On Ashe v. Swenson: Double Jeopardy and Collateral Estoppel

Jamison KoehlerCriminal Procedure, Defenses to Criminal Charges, Legal Concepts/Principles, Opinions/Cases

Many laypersons suffer from misconceptions about the protections offered by the Double Jeopardy Clause contained in the 5th Amendment to the Constitution. As Blonde Justice pointed out in one of her funnier posts, for example, double jeopardy does not cover the situation in which the defendant is forced to show up twice for court appearances on the same charge.  Nor does it prevent someone convicted of a criminal offense (a robbery in 2009, for example) from ever again being charged with that same offense (say, a different robbery in 2011).

At the same time, if laypersons tend to overestimate the potential protections of the Double Jeopardy Clause, many lawyers may make the opposite mistake; that is, they may underestimate the extent of the constitutional protection against being put “twice in jeopardy” for the same offense.  And that’s because they may not be aware of what is currently my favorite U.S. Supreme Court case:  Ashe v. Swenson, 397 U.S. 436 (1970).   I had in fact read the case in law school but forgot about it until just recently.

The traditional view of double jeopardy – Ashe refers to the “hypertechnical and archaic approach of a 19th century pleading book” – holds that offenses are identical if the facts required to convict of one offense would necessarily convict of the other.  To determine whether two offenses are different, the test is whether one offense requires proof of an additional fact which the other does not, even though each offense may arise from the same transaction and some of the acts may be necessary to prove both.  If proof of an additional fact is required, an acquittal or conviction under either is not a bar to protection and conviction under the other.

And then came Ashe v. Swenson.

The defendant in Ashe was charged with robbing six men involved in a poker game.  Because the robbery of each individual involved a fact (i.e., the individual’s identity) unique to that individual, the defendant was appropriately charged with six different counts of robbery.

The defendant was initially tried for the robbery of one of the poker players.  The poker player and three other victims of the robbery testified at the trial against the defendant. Although proof that the robbery had occurred was “unassailable,” the government’s case that the defendant was present during the robbery was “weak,” and the defendant was acquitted.

The defendant was then tried for the robbery of a second member of the poker game.  This time, although “the witnesses were for the most part the same,” their testimony “was substantially stronger on the issue of the [defendant’s] identity.” Government prosecutors admitted that the first prosecution had in effect served as a dry run for the second.

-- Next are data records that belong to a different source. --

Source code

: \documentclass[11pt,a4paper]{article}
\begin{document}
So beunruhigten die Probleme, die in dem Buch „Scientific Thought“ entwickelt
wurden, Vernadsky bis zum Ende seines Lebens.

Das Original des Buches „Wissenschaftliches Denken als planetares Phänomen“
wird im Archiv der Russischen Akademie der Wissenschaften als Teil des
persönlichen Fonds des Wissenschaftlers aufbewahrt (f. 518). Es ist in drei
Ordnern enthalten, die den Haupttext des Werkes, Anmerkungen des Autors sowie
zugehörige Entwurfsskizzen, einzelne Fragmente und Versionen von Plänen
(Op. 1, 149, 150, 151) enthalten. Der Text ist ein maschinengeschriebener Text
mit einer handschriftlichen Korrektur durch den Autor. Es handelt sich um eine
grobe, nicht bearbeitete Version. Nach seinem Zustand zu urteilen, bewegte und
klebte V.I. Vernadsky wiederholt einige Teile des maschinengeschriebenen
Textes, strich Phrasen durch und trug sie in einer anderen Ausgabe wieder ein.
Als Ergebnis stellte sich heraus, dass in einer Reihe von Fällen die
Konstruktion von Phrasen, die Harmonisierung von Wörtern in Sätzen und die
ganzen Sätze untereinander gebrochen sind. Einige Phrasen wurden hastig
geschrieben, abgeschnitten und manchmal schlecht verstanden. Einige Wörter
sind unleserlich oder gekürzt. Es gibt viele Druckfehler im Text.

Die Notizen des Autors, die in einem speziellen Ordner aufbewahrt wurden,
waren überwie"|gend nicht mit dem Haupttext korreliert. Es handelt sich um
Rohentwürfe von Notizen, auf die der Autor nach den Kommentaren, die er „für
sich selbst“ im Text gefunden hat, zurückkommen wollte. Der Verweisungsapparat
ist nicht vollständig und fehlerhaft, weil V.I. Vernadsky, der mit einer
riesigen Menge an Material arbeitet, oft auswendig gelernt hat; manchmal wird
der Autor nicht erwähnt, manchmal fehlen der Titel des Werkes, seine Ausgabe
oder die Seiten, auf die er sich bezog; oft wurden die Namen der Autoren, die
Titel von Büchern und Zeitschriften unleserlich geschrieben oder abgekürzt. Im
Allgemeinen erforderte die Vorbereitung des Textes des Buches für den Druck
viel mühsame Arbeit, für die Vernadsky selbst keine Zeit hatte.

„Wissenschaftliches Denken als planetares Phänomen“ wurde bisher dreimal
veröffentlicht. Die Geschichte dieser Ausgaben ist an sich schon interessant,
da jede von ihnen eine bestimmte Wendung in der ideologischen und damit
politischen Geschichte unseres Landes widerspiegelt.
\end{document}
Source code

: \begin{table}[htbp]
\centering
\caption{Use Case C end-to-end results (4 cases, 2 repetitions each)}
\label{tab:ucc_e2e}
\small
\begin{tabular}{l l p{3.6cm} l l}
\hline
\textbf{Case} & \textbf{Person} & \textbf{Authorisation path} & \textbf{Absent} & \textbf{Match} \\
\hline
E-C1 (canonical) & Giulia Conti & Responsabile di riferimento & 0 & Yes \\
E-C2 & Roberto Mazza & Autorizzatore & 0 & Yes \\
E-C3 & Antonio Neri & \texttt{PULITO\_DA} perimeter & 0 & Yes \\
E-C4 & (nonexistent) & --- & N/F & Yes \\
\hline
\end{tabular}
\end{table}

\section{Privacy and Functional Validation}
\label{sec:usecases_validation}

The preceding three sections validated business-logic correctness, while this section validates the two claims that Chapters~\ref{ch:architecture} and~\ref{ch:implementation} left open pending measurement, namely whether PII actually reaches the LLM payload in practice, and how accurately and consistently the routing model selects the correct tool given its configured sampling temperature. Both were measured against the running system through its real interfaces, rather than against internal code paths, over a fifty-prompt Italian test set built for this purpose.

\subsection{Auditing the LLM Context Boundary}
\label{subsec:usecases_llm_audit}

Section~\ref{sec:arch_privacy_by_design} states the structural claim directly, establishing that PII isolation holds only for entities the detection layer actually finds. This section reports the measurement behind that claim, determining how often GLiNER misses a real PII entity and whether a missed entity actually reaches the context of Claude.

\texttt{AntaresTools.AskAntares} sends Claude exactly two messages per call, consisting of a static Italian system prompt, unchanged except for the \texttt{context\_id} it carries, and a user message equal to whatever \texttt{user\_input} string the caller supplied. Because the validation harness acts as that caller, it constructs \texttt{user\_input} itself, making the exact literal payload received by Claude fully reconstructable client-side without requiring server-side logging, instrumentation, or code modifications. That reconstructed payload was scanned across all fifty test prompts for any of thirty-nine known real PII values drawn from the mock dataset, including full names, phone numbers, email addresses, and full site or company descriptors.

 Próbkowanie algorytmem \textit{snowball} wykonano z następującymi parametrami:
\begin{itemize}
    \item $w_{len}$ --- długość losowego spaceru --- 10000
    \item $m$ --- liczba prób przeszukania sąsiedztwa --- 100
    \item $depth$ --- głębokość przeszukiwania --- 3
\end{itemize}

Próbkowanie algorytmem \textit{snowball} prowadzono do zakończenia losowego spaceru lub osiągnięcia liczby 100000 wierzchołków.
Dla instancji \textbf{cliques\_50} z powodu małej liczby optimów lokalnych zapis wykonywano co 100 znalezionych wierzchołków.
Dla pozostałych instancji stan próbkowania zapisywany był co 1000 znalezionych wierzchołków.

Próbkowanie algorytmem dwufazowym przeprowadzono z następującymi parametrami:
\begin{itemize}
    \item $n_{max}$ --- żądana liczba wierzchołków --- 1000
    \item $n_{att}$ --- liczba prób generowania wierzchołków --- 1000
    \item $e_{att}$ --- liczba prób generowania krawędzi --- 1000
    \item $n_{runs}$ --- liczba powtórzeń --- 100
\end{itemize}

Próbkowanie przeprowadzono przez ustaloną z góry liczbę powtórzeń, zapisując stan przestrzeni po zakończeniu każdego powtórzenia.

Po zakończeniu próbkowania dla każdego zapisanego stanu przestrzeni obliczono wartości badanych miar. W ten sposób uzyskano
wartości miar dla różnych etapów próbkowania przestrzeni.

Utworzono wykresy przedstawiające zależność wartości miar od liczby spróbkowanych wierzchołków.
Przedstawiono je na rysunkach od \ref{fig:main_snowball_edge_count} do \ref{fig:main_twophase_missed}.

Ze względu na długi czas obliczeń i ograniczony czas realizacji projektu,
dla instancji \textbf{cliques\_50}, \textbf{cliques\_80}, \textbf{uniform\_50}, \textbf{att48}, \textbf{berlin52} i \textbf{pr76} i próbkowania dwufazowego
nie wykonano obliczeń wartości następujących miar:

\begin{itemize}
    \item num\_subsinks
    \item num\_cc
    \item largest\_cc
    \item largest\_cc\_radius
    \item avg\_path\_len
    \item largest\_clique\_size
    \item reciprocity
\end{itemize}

The Supreme Court reversed the conviction and remanded for further proceedings. Because the second prosecution involved a different victim of the robbery, and thus involved a fact that had not been litigated in the first prosecution, it did not violate a narrow and perhaps more traditional interpretation of the Double Jeopardy Clause. It did, however, violate the principle of collateral estoppel which the Ashe Court held is encompassed within the protection of the Double Jeopardy Clause:  “The ultimate question to be determined . . . is whether this established rule of federal law is embodied in the Fifth Amendment guarantee against double jeopardy.  For whatever else that constitutional guarantee may embrace, it surely protects a man who has been acquitted from having to ‘run the gantlet’ a second time.”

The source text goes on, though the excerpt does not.